2.29 Under the equity price risk, the impact of a shock due to fall in the equity prices on bank capital and profit was examined. The system-wide CRAR declines by 41 basis points from the baseline under the scenario of 55 per cent drop in equity prices (Chart 2.27). At the individual bank-level, CRAR of only one bank falls marginally below 9 per cent, while two banks, accounting for 4.4 per cent of the total assets, have their tier 1 CRAR below the regulatory mandate of 7 per cent. Stressed profit of five banks turns negative.

Liquidity risk: Impact of deposit run-off on liquid stocks

2.30 The liquidity risk analysis captured the impact of deposit run-off and increased demand for the unutilised portions of credit lines which were sanctioned/committed/guaranteed. Banks, in general, are in a position to withstand liquidity shocks with their high quality liquid assets (HQLA)20. In assumed scenarios, there will be increased withdrawals of uninsured deposits21. Simultaneously, there will also be increased demand for credit resulting in an attempt to withdraw unutilised portions of sanctioned working capital limits as well as utilisation of credit commitments and guarantees extended by banks to their customers.

2.31 Using their HQLAs required for meeting day-to-day liquidity requirements, most banks (49 out of the 54 banks in the sample) remain resilient in a scenario of assumed sudden and unexpected withdrawals of around 12 per cent of deposits along with the utilisation of 75 per cent of their committed credit lines (Chart 2.28).

Stress testing the derivatives portfolio of banks: Bottom-up stress tests

2.32 A series of bottom-up stress tests (sensitivity analysis) on derivative portfolios were conducted for select sample banks22 with the reference date as September 30, 2017. The shocks on interest rates ranged from 100 to 250 basis points, while 20 per cent appreciation/depreciation shocks were assumed for foreign exchange rates. The stress tests were carried out for individual shocks on a stand-alone basis.

2.33 In the sample, the derivatives portfolio for most of the PSBs and PVBs (barring one bank) registered small marked-to-market (MTM) values, while FBs had a relatively large positive as well as negative MTM. Most of the PSBs and PVBs had positive net MTM, while most of the FBs recorded negative net MTM (Chart 2.29).

2.34 The stress test results show that the average net impact of interest rate shocks on sample banks was negligible.
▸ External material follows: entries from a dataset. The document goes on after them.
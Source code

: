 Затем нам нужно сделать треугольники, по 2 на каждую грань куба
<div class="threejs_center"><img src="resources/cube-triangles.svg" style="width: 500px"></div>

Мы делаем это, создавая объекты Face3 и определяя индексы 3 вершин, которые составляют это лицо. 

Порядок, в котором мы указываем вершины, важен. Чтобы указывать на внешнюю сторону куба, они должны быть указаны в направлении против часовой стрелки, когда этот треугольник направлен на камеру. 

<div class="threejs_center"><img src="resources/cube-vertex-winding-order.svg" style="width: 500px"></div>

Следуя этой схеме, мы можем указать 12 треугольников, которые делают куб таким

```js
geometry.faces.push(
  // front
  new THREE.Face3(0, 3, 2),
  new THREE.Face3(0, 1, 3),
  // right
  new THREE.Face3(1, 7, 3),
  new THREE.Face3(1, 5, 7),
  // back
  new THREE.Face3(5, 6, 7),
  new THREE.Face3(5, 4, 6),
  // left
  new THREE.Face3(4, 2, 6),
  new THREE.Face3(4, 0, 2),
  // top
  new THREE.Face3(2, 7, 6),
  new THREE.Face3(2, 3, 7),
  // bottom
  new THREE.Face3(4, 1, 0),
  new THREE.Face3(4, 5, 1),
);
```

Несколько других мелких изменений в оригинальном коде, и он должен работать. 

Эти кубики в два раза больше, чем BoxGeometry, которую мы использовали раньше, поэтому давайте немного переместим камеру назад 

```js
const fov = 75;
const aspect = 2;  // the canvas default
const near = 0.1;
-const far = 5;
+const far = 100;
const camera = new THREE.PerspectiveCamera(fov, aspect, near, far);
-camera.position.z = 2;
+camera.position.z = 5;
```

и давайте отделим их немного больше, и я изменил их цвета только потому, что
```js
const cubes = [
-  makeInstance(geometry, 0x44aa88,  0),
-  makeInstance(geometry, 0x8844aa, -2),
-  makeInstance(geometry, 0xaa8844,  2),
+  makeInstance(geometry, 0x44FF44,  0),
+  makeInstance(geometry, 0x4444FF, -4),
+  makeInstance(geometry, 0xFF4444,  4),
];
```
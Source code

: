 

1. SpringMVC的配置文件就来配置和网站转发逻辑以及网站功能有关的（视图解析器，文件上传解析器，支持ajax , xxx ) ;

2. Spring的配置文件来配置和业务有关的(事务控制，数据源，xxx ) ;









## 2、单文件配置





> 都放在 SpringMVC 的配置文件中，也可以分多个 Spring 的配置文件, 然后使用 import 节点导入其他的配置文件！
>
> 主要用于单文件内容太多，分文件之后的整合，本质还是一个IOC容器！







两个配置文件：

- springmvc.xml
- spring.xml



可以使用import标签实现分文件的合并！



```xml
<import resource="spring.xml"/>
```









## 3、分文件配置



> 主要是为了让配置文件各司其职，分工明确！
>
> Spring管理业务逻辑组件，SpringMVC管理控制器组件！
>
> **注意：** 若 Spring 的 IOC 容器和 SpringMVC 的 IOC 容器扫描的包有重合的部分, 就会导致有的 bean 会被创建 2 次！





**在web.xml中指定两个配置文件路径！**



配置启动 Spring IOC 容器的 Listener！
The results of foreign exchange shock scenarios show that the effect of a shock seemed to be normalising in September 2017 after a previous spike (Chart 2.30).

Section II

Scheduled urban co-operative banks


2.35 At the system level,23 the CRAR of scheduled urban co-operative banks (SUCBs) declined maginally from 13.7 per cent in March 2017 to 13.6 per cent in September 2017. However, at a disaggregated level, CRAR of five banks was below the minimum required level of 9 per cent. GNPAs of SUCBs as a percentage of gross advances increased from 6.9 per cent to 8.5 per cent. Their provision coverage ratio24 (PCR) decreased from 55.3 per cent to 47.1 per cent. RoA increased from 0.7 per cent to 0.9 per cent. Liquidity ratio25 declined marginally from 35.9 per cent to 35.7 per cent (Table 2.3).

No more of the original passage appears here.